#### WHAT IS NEEDED:
Go line by line through the data below and count those that hold "systems". Return only the number.

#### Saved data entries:
BEGIN
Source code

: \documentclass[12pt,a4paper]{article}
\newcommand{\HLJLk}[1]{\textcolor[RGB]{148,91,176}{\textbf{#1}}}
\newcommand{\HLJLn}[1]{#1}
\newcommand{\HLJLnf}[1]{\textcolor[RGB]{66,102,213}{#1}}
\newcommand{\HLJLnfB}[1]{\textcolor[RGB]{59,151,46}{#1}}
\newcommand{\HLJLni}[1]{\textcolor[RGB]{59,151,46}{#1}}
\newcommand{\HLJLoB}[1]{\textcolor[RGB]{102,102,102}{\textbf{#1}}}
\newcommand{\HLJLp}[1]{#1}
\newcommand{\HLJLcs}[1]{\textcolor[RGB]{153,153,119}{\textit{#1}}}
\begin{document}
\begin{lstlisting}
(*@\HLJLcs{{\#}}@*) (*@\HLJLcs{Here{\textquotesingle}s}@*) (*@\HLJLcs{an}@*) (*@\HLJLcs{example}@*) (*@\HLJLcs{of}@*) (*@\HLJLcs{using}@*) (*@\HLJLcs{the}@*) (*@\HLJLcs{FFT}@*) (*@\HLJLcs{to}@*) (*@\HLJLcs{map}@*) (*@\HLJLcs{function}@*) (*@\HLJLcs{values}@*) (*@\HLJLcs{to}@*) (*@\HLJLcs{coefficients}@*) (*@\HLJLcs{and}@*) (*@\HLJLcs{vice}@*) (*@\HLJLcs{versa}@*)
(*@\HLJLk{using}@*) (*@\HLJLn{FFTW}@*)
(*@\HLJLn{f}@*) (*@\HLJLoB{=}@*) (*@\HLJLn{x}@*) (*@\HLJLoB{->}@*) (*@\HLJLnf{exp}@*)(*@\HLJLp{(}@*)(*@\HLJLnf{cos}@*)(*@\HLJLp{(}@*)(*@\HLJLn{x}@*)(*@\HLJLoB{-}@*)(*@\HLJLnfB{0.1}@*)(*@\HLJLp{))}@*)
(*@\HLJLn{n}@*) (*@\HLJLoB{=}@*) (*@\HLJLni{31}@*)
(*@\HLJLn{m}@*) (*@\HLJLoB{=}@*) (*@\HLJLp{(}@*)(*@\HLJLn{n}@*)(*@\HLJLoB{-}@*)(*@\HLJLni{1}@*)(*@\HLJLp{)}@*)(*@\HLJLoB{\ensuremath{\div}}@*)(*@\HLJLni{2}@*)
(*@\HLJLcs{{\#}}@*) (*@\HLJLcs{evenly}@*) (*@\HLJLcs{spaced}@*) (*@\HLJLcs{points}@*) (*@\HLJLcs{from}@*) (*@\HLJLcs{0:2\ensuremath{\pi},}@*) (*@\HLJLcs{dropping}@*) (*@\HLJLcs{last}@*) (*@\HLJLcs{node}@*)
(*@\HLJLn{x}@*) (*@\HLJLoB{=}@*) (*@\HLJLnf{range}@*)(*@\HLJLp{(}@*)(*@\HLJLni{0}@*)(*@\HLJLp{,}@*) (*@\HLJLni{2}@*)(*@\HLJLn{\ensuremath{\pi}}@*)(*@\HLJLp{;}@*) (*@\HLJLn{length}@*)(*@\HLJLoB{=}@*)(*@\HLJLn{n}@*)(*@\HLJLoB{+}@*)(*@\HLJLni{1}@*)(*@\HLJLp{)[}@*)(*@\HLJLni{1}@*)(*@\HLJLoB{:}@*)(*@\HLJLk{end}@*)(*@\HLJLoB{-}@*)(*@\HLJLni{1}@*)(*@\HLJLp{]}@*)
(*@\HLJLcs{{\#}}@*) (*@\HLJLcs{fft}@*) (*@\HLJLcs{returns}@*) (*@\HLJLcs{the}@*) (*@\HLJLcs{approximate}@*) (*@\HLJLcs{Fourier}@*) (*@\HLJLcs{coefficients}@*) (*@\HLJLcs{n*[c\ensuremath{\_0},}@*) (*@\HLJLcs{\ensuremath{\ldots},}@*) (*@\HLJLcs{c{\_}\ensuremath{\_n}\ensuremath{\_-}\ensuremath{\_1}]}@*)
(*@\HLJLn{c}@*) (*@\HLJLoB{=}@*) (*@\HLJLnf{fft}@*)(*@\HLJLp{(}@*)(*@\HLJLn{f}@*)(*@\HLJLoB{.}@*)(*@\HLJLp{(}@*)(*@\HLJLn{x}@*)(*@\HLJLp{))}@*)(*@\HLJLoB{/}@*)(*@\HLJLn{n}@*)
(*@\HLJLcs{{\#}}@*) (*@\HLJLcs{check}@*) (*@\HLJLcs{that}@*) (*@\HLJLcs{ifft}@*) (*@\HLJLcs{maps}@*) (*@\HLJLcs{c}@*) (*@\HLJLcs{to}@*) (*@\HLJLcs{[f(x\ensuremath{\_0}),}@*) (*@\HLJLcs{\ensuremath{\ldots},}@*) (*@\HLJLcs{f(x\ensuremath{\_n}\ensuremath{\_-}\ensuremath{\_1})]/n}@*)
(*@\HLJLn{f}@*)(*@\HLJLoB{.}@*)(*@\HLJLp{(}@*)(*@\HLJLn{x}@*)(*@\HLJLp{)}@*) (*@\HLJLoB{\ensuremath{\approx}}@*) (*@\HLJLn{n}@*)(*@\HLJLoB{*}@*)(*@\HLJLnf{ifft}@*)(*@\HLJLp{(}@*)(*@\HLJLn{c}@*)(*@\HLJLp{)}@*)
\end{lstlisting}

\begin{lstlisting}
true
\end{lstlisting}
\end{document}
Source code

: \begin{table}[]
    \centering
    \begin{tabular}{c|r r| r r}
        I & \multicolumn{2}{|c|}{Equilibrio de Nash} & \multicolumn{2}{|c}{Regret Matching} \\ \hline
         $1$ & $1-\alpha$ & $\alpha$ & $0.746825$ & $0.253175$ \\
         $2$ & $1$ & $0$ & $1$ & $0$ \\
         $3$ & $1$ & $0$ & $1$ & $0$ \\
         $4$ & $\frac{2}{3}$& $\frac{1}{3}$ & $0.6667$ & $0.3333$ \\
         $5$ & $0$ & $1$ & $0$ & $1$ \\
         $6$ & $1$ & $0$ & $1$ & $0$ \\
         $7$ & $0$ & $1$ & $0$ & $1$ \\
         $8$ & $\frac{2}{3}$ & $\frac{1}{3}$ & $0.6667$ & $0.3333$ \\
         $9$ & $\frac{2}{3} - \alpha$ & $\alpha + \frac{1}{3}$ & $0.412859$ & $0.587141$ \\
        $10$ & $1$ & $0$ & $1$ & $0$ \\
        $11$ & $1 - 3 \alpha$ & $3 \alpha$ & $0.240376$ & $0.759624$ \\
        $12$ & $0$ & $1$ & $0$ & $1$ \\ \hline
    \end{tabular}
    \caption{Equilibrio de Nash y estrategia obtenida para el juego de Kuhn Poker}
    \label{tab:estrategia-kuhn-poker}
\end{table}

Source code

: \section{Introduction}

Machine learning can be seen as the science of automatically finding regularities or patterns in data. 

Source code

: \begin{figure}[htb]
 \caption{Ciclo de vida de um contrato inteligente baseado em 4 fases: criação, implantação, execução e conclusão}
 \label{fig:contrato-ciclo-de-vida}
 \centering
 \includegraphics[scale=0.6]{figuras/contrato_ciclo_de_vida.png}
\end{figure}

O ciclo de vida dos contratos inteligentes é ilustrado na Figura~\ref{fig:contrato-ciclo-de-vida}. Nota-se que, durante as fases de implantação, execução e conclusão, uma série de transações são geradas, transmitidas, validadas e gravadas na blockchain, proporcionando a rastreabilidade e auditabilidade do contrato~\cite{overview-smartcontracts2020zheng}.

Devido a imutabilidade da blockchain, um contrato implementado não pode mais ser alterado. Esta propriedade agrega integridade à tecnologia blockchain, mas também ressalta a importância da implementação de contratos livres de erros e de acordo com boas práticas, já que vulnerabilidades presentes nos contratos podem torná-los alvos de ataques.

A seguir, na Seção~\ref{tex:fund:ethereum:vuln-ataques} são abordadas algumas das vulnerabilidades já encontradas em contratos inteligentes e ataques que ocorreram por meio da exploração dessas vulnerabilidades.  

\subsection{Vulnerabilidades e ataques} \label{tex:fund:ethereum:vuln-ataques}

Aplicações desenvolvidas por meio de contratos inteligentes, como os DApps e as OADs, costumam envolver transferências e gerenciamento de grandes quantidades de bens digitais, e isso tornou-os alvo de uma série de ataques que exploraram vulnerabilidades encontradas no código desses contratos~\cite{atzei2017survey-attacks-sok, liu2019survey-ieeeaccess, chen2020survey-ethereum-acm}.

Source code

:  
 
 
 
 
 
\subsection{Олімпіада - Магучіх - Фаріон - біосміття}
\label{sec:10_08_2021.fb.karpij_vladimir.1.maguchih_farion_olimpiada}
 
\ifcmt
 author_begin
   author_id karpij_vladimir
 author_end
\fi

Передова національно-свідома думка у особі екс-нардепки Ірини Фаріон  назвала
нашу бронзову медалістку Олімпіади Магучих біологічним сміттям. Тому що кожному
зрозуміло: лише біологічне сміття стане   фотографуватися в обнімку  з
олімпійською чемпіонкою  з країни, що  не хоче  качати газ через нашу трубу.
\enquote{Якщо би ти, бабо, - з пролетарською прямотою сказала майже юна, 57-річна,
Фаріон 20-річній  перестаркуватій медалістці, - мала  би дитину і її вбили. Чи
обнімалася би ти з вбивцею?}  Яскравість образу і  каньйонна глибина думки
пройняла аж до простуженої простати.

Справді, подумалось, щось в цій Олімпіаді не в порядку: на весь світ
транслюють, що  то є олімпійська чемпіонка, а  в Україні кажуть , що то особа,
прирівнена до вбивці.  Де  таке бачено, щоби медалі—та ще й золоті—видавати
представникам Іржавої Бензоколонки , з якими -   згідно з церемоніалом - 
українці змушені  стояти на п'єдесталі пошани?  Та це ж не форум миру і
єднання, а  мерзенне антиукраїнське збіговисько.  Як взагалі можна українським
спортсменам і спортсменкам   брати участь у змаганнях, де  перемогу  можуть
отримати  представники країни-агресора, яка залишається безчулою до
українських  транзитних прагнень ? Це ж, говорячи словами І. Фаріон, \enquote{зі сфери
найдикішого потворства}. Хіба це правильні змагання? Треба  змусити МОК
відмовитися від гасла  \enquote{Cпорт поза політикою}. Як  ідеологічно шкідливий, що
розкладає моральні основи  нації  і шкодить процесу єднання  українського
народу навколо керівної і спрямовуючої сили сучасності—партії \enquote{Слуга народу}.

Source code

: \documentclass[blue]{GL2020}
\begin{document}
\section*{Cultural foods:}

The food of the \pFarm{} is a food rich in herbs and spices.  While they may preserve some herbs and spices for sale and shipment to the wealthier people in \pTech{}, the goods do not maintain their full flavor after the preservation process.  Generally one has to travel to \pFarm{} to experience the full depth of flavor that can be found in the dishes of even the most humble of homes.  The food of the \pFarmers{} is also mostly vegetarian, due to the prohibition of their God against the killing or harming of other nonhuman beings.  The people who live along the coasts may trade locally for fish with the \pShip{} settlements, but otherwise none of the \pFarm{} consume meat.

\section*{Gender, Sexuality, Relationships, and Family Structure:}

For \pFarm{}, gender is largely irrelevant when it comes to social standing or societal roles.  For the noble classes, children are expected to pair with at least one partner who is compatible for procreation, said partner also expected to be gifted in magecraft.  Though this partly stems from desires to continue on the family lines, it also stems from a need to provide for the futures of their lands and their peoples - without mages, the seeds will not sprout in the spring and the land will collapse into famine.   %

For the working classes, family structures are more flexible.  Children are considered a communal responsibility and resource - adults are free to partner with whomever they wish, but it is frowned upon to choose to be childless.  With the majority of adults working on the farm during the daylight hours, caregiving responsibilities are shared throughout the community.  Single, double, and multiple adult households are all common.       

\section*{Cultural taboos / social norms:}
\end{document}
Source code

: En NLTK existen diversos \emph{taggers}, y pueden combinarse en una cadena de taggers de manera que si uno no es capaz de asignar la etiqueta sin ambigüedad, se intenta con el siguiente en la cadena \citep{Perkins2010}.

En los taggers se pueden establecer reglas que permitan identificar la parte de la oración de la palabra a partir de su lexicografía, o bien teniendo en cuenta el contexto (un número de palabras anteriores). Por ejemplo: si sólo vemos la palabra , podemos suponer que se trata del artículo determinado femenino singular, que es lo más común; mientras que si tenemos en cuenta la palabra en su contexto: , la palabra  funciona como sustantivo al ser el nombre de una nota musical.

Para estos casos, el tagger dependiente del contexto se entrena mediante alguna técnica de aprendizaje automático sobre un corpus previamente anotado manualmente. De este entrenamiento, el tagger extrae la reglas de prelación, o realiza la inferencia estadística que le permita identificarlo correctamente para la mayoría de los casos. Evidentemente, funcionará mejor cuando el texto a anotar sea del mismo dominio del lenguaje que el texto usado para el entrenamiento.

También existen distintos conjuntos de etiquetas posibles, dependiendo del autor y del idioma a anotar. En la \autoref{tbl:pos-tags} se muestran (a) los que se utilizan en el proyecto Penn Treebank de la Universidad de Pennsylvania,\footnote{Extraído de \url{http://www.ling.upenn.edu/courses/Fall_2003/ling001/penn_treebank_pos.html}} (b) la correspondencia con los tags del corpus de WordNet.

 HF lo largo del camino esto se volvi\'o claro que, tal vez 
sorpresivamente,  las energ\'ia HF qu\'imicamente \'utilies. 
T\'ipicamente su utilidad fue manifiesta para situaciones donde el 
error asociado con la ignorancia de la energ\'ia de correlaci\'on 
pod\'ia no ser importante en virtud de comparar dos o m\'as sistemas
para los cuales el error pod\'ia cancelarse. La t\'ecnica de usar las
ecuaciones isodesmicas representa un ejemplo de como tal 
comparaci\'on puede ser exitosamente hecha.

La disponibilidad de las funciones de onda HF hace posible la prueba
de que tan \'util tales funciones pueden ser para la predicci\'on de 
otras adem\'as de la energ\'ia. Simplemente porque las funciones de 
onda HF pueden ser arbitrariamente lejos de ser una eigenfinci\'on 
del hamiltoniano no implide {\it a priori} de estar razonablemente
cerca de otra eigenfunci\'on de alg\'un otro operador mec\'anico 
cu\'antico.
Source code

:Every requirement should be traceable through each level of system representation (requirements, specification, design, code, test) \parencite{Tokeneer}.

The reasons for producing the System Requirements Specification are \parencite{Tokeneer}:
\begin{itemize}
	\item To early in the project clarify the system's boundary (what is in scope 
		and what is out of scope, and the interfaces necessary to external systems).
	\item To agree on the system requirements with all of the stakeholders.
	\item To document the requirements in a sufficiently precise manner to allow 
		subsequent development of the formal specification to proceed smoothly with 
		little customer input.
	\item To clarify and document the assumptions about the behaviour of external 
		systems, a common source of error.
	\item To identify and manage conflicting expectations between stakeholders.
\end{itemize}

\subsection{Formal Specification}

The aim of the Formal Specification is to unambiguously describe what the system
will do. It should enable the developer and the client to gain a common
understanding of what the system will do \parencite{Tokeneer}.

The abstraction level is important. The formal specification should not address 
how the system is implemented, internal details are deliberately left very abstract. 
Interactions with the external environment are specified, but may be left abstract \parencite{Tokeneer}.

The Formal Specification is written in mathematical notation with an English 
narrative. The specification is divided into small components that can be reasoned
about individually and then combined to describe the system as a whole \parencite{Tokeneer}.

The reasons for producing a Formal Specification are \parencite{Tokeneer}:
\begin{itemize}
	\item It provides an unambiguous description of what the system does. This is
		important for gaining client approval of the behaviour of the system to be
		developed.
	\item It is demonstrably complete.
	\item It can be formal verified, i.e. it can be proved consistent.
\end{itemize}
END
#### ANSWER SECTION:
2